[Data to process — start]

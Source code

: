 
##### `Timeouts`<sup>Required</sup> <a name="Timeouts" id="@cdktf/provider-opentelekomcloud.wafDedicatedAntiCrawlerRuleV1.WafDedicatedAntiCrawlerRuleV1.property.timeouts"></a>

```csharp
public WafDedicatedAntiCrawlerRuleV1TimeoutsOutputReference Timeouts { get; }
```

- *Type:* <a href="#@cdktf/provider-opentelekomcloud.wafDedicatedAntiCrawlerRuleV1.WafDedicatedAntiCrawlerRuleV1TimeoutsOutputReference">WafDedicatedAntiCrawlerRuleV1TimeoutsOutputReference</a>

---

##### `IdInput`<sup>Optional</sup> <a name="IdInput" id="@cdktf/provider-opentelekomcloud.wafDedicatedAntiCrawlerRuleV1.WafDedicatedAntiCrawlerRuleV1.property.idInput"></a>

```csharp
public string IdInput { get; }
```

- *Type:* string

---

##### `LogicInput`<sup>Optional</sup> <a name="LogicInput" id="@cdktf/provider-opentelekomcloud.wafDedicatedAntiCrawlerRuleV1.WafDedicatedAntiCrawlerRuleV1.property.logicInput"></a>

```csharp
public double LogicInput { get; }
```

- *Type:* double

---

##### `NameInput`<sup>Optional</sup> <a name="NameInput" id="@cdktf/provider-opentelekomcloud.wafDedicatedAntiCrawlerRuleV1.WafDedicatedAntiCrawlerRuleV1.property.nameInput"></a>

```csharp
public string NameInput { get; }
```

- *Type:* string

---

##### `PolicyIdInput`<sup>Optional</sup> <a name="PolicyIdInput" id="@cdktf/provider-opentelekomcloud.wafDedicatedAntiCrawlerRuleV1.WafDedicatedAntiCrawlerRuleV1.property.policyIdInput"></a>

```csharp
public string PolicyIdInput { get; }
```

[Data to process — finish]

From the data above, copy out every line with the string "Type" in it.

# [Task result]
- *Type:* <a href="#@cdktf/provider-opentelekomcloud.wafDedicatedAntiCrawlerRuleV1.WafDedicatedAntiCrawlerRuleV1TimeoutsOutputReference">WafDedicatedAntiCrawlerRuleV1TimeoutsOutputReference</a>
- *Type:* string
- *Type:* double
- *Type:* string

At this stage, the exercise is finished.